Reconstructing Public Governance in a “Multimedia Landscape”:Policy Agenda Construction in the Short Video Era
DOI:
https://doi.org/10.47363/JPSIR/2025(3)138Keywords:
Short Videos, Multimedia Landscape, Opinion Leaders, Emotional MobilizationAbstract
The communication ecology of short videos and their emotional mobilization are reshaping public policy agenda setting and challenging traditional governance models. Existing studies tend to focus on either media technology or governance theory, rarely integrating both to explain how digital platforms alter power structures and mobilization mechanisms. This study examines the “Pre-packaged Meals in Schools” controversy, combining media ecology and governance theories, and employs functional roles and content framing to analyze the construction of public issues.
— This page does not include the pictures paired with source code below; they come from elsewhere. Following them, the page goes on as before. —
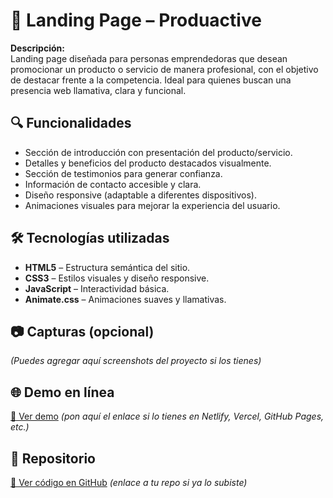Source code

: # 🍕 Landing Page – Produactive

**Descripción:**  
Landing page diseñada para personas emprendedoras que desean promocionar un producto o servicio de manera profesional, con el objetivo de destacar frente a la competencia. Ideal para quienes buscan una presencia web llamativa, clara y funcional.

## 🔍 Funcionalidades
- Sección de introducción con presentación del producto/servicio.
- Detalles y beneficios del producto destacados visualmente.
- Sección de testimonios para generar confianza.
- Información de contacto accesible y clara.
- Diseño responsive (adaptable a diferentes dispositivos).
- Animaciones visuales para mejorar la experiencia del usuario.

## 🛠 Tecnologías utilizadas
- **HTML5** – Estructura semántica del sitio.
- **CSS3** – Estilos visuales y diseño responsive.
- **JavaScript** – Interactividad básica.
- **Animate.css** – Animaciones suaves y llamativas.

## 📷 Capturas (opcional)
*(Puedes agregar aquí screenshots del proyecto si los tienes)*

## 🌐 Demo en línea
[🔗 Ver demo](#) *(pon aquí el enlace si lo tienes en Netlify, Vercel, GitHub Pages, etc.)*

## 📁 Repositorio
[📎 Ver código en GitHub](#) *(enlace a tu repo si ya lo subiste)*
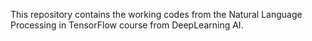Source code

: This repository contains the working codes from the Natural Language Processing in TensorFlow course from DeepLearning AI.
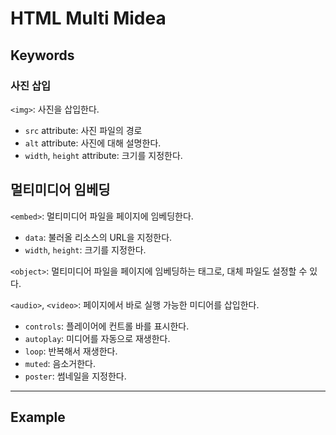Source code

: # HTML Multi Midea
## Keywords
### 사진 삽입
`<img>`: 사진을 삽입한다.
- `src` attribute: 사진 파일의 경로
- `alt` attribute: 사진에 대해 설명한다.
- `width`, `height` attribute: 크기를 지정한다.

## 멀티미디어 임베딩
`<embed>`: 멀티미디어 파일을 페이지에 임베딩한다.
- `data`: 불러올 리소스의 URL을 지정한다.
- `width`, `height`: 크기를 지정한다.

`<object>`: 멀티미디어 파일을 페이지에 임베딩하는 태그로, 대체 파일도 설정할 수 있다.

`<audio>`, `<video>`: 페이지에서 바로 실행 가능한 미디어를 삽입한다.
- `controls`: 플레이어에 컨트롤 바를 표시한다.
- `autoplay`: 미디어를 자동으로 재생한다.
- `loop`: 반복해서 재생한다.
- `muted`: 음소거한다.
- `poster`: 썸네일을 지정한다.

---

## Example
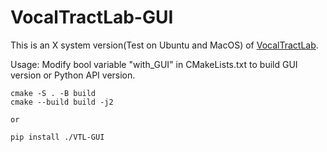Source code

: # VocalTractLab-GUI

This is an X system version(Test on Ubuntu and MacOS) of [VocalTractLab](http://vocaltractlab.de "VocalTractLab").

Usage:
    Modify bool variable "with_GUI" in CMakeLists.txt to build GUI version or Python API version.

    cmake -S . -B build
    cmake --build build -j2

    or 

    pip install ./VTL-GUI
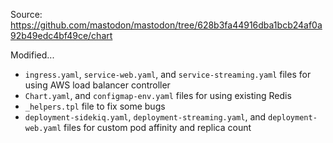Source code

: Source: https://github.com/mastodon/mastodon/tree/628b3fa44916dba1bcb24af0a92b49edc4bf49ce/chart

Modified...

- `ingress.yaml`, `service-web.yaml`, and `service-streaming.yaml` files for using AWS load balancer controller
- `Chart.yaml`, and `configmap-env.yaml` files for using existing Redis
- `_helpers.tpl` file to fix some bugs
- `deployment-sidekiq.yaml`, `deployment-streaming.yaml`, and `deployment-web.yaml` files for custom pod affinity and replica count
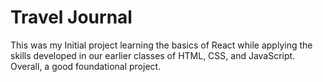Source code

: # Travel Journal

This was my Initial project learning the basics of React while applying the skills developed in our earlier classes of HTML, CSS, and JavaScript. Overall, a good foundational project.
Findings show that: (1) agenda formation has shifted
from official-driven processes to a grassroots-triggered paradigm, reflecting a shift from static status power to dynamic functional power; (2) emotional mobilization presents a paradox: content that most effectively sparks public interaction is not direct emotional appeals, but seemingly objective news/event frames that provide space for representing multiple social contradictions. By treating platform technology and emotional environment as endogenous to governance, this study offers a perspective on the evolution of opinion leaders, complex emotional mobilization, and collaborative governance in the digital era.